Not much new here, really, but still worth noting: from the Seattle P-I, "Seattle sets own Kyoto goals for emissions."

To me, the thing that’s most noteworthy is the admission that, if greenhouse gas emissions are really going to fall in a city like Seattle, a lot of the reduction will have to come from the transportation sector.  Seattle’s electricity is already, at least nominally, climate-neutral.  Some gains can probably be made in industrial energy efficiency, and in buildings heated with gas or oil.  But the big story is likely to be in highway transportation:  cars, trucks, and buses.

Which leads to a few thoughts.  First, Nickels is making a risky promise, since it’s pretty hard for a city—with its relatively limited range of policy tools—to get people to use less gasoline and diesel fuel.  The city government can ramp up the efficiency of its own vehicle fleet, including buses.  But that only goes so far; the large majority of the transportation fuel in the city is consumed by private vehicles. 
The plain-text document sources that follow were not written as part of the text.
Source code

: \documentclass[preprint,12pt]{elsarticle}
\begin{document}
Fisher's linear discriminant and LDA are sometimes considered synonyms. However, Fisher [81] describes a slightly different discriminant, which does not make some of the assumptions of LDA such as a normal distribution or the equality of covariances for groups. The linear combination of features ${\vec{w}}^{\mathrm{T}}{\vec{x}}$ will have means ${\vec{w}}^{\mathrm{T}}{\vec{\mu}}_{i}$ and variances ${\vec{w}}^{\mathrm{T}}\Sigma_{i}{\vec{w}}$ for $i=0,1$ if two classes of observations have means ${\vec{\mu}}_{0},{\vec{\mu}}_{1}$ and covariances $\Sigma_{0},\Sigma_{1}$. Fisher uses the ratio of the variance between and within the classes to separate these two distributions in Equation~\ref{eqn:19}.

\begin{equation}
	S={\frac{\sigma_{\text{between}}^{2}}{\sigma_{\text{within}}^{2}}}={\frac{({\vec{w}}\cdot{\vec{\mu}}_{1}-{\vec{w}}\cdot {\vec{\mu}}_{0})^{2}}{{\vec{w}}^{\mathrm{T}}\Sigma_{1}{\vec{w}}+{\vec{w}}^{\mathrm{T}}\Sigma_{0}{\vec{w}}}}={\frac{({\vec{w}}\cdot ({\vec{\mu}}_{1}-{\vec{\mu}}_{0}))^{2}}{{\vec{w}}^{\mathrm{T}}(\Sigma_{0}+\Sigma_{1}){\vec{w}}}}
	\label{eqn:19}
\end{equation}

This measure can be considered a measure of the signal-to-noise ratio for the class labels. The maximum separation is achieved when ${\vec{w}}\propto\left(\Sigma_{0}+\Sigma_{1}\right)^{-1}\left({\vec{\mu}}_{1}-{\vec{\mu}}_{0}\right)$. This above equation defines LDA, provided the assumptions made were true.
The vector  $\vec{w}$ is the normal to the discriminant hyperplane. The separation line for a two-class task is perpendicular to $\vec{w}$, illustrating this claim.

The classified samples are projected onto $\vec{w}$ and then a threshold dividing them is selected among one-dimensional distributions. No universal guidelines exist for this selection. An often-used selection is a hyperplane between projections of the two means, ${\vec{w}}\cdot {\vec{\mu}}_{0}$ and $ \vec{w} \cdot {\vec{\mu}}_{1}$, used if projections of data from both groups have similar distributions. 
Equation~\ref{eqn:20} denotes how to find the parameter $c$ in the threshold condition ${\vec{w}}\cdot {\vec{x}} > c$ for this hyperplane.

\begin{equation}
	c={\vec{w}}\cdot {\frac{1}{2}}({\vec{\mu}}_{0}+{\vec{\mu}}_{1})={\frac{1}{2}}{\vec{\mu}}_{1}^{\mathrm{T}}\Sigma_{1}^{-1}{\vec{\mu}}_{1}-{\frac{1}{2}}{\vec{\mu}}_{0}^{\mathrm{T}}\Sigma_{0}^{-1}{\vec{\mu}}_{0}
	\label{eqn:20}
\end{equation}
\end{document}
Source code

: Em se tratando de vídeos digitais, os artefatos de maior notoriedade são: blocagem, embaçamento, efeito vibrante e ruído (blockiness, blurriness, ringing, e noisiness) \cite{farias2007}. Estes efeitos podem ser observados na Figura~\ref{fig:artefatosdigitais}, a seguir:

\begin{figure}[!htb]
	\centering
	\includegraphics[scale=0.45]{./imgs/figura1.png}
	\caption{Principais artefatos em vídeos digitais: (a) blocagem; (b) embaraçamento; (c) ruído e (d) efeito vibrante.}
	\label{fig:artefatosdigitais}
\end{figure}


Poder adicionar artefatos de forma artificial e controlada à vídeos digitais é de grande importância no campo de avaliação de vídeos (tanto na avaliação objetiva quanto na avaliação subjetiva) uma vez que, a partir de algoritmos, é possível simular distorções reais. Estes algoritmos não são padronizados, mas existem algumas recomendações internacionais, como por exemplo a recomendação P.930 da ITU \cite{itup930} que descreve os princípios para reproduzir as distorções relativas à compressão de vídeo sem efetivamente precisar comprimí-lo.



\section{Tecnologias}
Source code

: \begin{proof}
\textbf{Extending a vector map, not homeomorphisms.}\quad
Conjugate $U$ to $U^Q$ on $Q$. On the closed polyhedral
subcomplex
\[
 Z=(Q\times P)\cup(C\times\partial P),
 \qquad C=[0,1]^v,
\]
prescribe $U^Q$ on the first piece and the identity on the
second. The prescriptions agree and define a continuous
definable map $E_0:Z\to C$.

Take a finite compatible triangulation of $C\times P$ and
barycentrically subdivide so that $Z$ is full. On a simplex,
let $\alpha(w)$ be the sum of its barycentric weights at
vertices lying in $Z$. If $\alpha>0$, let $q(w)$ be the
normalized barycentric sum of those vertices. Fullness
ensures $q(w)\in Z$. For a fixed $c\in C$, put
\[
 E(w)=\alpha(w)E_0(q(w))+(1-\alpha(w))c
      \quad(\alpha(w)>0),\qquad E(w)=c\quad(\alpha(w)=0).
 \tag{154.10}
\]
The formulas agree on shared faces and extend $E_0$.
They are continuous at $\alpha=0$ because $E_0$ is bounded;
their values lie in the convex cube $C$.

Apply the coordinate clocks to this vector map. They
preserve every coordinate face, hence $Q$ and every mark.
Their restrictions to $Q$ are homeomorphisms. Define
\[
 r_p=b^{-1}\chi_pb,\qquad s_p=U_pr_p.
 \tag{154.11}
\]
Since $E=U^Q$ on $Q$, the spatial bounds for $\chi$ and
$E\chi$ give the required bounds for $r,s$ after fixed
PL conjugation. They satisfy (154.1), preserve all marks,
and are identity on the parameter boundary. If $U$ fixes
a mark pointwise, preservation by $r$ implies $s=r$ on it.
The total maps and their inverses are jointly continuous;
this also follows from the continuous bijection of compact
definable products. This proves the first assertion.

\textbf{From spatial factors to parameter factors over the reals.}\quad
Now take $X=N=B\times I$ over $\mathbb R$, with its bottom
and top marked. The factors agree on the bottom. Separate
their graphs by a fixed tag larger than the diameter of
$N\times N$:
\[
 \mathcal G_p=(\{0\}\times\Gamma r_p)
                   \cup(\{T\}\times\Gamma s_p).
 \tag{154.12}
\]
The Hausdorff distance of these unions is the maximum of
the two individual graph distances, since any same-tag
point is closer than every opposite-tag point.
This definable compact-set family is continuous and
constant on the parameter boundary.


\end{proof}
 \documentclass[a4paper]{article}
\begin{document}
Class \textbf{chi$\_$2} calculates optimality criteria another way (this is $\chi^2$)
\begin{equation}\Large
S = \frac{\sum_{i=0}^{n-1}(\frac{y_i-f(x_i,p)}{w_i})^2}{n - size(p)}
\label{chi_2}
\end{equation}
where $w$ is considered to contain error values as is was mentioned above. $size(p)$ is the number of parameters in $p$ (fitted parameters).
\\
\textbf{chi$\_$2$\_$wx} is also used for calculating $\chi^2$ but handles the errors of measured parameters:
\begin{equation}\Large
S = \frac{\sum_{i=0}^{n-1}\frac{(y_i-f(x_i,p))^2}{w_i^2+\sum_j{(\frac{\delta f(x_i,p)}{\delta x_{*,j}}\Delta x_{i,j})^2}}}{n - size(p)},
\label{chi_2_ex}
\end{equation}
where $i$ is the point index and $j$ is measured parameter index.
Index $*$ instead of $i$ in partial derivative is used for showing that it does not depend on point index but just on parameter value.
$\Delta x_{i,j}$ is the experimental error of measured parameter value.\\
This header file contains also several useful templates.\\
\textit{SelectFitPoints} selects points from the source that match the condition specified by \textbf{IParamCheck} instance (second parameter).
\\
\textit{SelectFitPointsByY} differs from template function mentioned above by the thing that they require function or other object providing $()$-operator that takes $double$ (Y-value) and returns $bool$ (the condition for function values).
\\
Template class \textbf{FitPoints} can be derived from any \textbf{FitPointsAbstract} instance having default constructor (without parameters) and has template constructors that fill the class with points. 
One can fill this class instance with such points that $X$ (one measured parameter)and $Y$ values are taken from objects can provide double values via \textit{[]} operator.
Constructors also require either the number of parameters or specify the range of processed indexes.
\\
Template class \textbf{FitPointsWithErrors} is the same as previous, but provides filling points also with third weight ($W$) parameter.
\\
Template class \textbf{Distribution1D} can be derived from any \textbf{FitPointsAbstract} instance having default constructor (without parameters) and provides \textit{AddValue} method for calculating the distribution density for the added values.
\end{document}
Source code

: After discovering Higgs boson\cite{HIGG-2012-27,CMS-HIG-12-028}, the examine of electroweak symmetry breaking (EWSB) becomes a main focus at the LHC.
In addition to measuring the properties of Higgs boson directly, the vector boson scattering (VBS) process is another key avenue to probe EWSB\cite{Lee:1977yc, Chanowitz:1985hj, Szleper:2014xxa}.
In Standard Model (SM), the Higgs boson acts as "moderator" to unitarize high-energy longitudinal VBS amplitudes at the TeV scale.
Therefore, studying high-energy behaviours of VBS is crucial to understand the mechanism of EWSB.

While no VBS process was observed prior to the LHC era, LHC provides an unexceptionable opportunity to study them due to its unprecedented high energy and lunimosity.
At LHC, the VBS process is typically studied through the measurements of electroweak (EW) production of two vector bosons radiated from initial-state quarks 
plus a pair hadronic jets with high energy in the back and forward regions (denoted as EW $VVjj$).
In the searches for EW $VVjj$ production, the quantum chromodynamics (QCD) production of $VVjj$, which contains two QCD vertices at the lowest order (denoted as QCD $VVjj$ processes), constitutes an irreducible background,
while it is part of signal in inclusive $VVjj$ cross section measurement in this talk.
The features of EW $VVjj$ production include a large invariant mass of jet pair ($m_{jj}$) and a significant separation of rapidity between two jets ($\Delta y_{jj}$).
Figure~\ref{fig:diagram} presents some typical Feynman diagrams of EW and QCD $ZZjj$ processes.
And while the city can take lots of steps to foster more compact, transit- and pedestrian-friendly neighborhoods—which are generally far more fuel efficient than sparsely populated suburbs—it’s probably going to have to attract lots of new residents to do so.  (You can’t create a dense neighborhood without adding people.)  But that puts the city in a bind: adding new residents could add to the city’s emissions tally, even as creating compact neighborhoods reduces it.  So in terms of total (not per capita) emissions, the city could wind up running faster and faster to stay in one place—kind of like the Red Queen in Alice and Wonderland.

  • The city is making its goals all the more difficult to reach, given its support for some major road projects (replacement of the Viaduct with a tunnel, plus widening the SR-520 bridge across Lake Washington).  If the transportation planners are correct, bigger roads will generate more car trips (that’s what they’re for, after all).  Increased traffic capacity comes with benefits as well as costs, of course; but one of the costs is to make it a lot harder to meet Mayor Nickels’s emissions goals.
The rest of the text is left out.